- [What to work on] Transcribe the records in full, keeping every character as it is.

------ Material provided

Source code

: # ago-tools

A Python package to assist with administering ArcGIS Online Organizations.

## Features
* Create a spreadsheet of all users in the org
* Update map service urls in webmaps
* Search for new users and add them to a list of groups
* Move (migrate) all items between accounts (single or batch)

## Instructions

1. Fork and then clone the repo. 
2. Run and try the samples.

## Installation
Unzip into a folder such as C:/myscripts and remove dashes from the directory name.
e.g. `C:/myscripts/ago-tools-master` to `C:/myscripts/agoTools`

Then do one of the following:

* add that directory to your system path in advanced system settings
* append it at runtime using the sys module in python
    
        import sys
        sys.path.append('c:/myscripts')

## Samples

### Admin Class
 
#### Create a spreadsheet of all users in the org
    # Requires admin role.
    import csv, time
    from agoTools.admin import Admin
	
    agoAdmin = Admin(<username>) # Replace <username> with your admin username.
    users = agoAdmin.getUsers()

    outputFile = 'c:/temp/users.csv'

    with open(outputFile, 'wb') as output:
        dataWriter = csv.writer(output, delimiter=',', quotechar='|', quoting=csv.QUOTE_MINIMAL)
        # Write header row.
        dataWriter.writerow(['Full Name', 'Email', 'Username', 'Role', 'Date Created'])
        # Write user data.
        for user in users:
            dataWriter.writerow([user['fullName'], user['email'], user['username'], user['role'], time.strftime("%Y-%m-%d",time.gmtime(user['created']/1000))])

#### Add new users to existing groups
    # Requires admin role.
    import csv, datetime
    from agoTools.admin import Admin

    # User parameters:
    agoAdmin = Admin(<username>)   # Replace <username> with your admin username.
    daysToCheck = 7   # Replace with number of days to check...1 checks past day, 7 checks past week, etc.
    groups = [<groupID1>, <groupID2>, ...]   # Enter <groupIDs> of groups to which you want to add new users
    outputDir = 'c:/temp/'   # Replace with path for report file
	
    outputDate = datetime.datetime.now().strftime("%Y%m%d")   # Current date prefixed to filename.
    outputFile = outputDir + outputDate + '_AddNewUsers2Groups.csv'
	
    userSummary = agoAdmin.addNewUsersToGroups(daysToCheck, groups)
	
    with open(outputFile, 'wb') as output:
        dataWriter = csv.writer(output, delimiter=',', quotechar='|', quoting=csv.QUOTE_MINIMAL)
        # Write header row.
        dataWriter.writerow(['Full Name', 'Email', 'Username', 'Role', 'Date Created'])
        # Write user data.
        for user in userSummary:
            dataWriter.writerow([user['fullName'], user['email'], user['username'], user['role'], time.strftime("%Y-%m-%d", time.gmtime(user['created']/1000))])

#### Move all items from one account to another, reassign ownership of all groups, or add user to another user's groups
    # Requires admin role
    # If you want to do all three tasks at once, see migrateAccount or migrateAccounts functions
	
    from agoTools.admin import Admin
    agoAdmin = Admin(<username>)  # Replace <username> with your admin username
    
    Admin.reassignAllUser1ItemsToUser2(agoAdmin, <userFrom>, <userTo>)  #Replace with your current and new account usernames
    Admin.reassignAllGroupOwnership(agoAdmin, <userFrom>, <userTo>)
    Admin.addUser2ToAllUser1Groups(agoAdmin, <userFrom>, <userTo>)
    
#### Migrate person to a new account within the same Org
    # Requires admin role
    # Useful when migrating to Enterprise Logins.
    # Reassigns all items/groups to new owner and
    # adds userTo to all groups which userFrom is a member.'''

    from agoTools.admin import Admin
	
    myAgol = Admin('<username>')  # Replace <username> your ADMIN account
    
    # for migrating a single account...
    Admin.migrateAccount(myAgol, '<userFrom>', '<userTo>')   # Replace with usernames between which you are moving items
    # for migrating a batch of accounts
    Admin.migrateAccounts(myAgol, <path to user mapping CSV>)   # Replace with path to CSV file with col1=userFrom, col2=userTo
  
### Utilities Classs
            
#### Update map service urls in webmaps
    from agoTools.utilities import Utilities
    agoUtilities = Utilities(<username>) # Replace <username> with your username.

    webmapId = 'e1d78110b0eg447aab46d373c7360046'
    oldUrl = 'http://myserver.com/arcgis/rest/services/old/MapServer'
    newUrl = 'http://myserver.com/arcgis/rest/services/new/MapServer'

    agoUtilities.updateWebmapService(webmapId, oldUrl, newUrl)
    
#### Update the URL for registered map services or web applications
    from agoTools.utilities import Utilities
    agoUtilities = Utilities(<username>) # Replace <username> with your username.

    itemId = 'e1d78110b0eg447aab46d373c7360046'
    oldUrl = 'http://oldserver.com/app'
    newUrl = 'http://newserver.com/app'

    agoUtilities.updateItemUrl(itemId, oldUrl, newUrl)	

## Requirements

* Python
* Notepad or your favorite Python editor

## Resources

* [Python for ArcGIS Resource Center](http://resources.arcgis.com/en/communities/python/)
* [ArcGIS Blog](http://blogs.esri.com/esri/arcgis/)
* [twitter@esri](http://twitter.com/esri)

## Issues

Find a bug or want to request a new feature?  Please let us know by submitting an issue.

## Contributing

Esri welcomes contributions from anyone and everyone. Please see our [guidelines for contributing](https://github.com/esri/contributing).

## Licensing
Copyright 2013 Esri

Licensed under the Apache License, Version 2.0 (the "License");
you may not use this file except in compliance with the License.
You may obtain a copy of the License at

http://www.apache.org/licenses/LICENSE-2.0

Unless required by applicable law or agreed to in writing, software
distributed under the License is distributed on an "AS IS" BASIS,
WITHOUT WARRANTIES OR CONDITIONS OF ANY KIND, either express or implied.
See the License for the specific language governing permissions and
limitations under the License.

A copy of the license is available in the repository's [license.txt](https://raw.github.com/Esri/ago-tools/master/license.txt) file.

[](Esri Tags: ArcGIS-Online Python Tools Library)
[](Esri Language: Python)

------------

- [Completed exercise]
Source code

: # ago-tools

A Python package to assist with administering ArcGIS Online Organizations.

## Features
* Create a spreadsheet of all users in the org
* Update map service urls in webmaps
* Search for new users and add them to a list of groups
* Move (migrate) all items between accounts (single or batch)

## Instructions

1. Fork and then clone the repo. 
2. Run and try the samples.

## Installation
Unzip into a folder such as C:/myscripts and remove dashes from the directory name.
e.g. `C:/myscripts/ago-tools-master` to `C:/myscripts/agoTools`

Then do one of the following:

* add that directory to your system path in advanced system settings
* append it at runtime using the sys module in python
    
        import sys
        sys.path.append('c:/myscripts')

## Samples

### Admin Class
 
#### Create a spreadsheet of all users in the org
    # Requires admin role.
    import csv, time
    from agoTools.admin import Admin
	
    agoAdmin = Admin(<username>) # Replace <username> with your admin username.
    users = agoAdmin.getUsers()

    outputFile = 'c:/temp/users.csv'

    with open(outputFile, 'wb') as output:
        dataWriter = csv.writer(output, delimiter=',', quotechar='|', quoting=csv.QUOTE_MINIMAL)
        # Write header row.
        dataWriter.writerow(['Full Name', 'Email', 'Username', 'Role', 'Date Created'])
        # Write user data.
        for user in users:
            dataWriter.writerow([user['fullName'], user['email'], user['username'], user['role'], time.strftime("%Y-%m-%d",time.gmtime(user['created']/1000))])

#### Add new users to existing groups
    # Requires admin role.
    import csv, datetime
    from agoTools.admin import Admin

    # User parameters:
    agoAdmin = Admin(<username>)   # Replace <username> with your admin username.
    daysToCheck = 7   # Replace with number of days to check...1 checks past day, 7 checks past week, etc.
    groups = [<groupID1>, <groupID2>, ...]   # Enter <groupIDs> of groups to which you want to add new users
    outputDir = 'c:/temp/'   # Replace with path for report file
	
    outputDate = datetime.datetime.now().strftime("%Y%m%d")   # Current date prefixed to filename.
    outputFile = outputDir + outputDate + '_AddNewUsers2Groups.csv'
	
    userSummary = agoAdmin.addNewUsersToGroups(daysToCheck, groups)
	
    with open(outputFile, 'wb') as output:
        dataWriter = csv.writer(output, delimiter=',', quotechar='|', quoting=csv.QUOTE_MINIMAL)
        # Write header row.
        dataWriter.writerow(['Full Name', 'Email', 'Username', 'Role', 'Date Created'])
        # Write user data.
        for user in userSummary:
            dataWriter.writerow([user['fullName'], user['email'], user['username'], user['role'], time.strftime("%Y-%m-%d", time.gmtime(user['created']/1000))])

#### Move all items from one account to another, reassign ownership of all groups, or add user to another user's groups
    # Requires admin role
    # If you want to do all three tasks at once, see migrateAccount or migrateAccounts functions
	
    from agoTools.admin import Admin
    agoAdmin = Admin(<username>)  # Replace <username> with your admin username
    
    Admin.reassignAllUser1ItemsToUser2(agoAdmin, <userFrom>, <userTo>)  #Replace with your current and new account usernames
    Admin.reassignAllGroupOwnership(agoAdmin, <userFrom>, <userTo>)
    Admin.addUser2ToAllUser1Groups(agoAdmin, <userFrom>, <userTo>)
    
#### Migrate person to a new account within the same Org
    # Requires admin role
    # Useful when migrating to Enterprise Logins.
    # Reassigns all items/groups to new owner and
    # adds userTo to all groups which userFrom is a member.'''

    from agoTools.admin import Admin
	
    myAgol = Admin('<username>')  # Replace <username> your ADMIN account
    
    # for migrating a single account...
    Admin.migrateAccount(myAgol, '<userFrom>', '<userTo>')   # Replace with usernames between which you are moving items
    # for migrating a batch of accounts
    Admin.migrateAccounts(myAgol, <path to user mapping CSV>)   # Replace with path to CSV file with col1=userFrom, col2=userTo
  
### Utilities Classs
            
#### Update map service urls in webmaps
    from agoTools.utilities import Utilities
    agoUtilities = Utilities(<username>) # Replace <username> with your username.

    webmapId = 'e1d78110b0eg447aab46d373c7360046'
    oldUrl = 'http://myserver.com/arcgis/rest/services/old/MapServer'
    newUrl = 'http://myserver.com/arcgis/rest/services/new/MapServer'

    agoUtilities.updateWebmapService(webmapId, oldUrl, newUrl)
    
#### Update the URL for registered map services or web applications
    from agoTools.utilities import Utilities
    agoUtilities = Utilities(<username>) # Replace <username> with your username.

    itemId = 'e1d78110b0eg447aab46d373c7360046'
    oldUrl = 'http://oldserver.com/app'
    newUrl = 'http://newserver.com/app'

    agoUtilities.updateItemUrl(itemId, oldUrl, newUrl)	

## Requirements

* Python
* Notepad or your favorite Python editor

## Resources

* [Python for ArcGIS Resource Center](http://resources.arcgis.com/en/communities/python/)
* [ArcGIS Blog](http://blogs.esri.com/esri/arcgis/)
* [twitter@esri](http://twitter.com/esri)

## Issues

Find a bug or want to request a new feature?  Please let us know by submitting an issue.

## Contributing

Esri welcomes contributions from anyone and everyone. Please see our [guidelines for contributing](https://github.com/esri/contributing).

## Licensing
Copyright 2013 Esri

Licensed under the Apache License, Version 2.0 (the "License");
you may not use this file except in compliance with the License.
You may obtain a copy of the License at

http://www.apache.org/licenses/LICENSE-2.0

Unless required by applicable law or agreed to in writing, software
distributed under the License is distributed on an "AS IS" BASIS,
WITHOUT WARRANTIES OR CONDITIONS OF ANY KIND, either express or implied.
See the License for the specific language governing permissions and
limitations under the License.

A copy of the license is available in the repository's [license.txt](https://raw.github.com/Esri/ago-tools/master/license.txt) file.

[](Esri Tags: ArcGIS-Online Python Tools Library)
[](Esri Language: Python)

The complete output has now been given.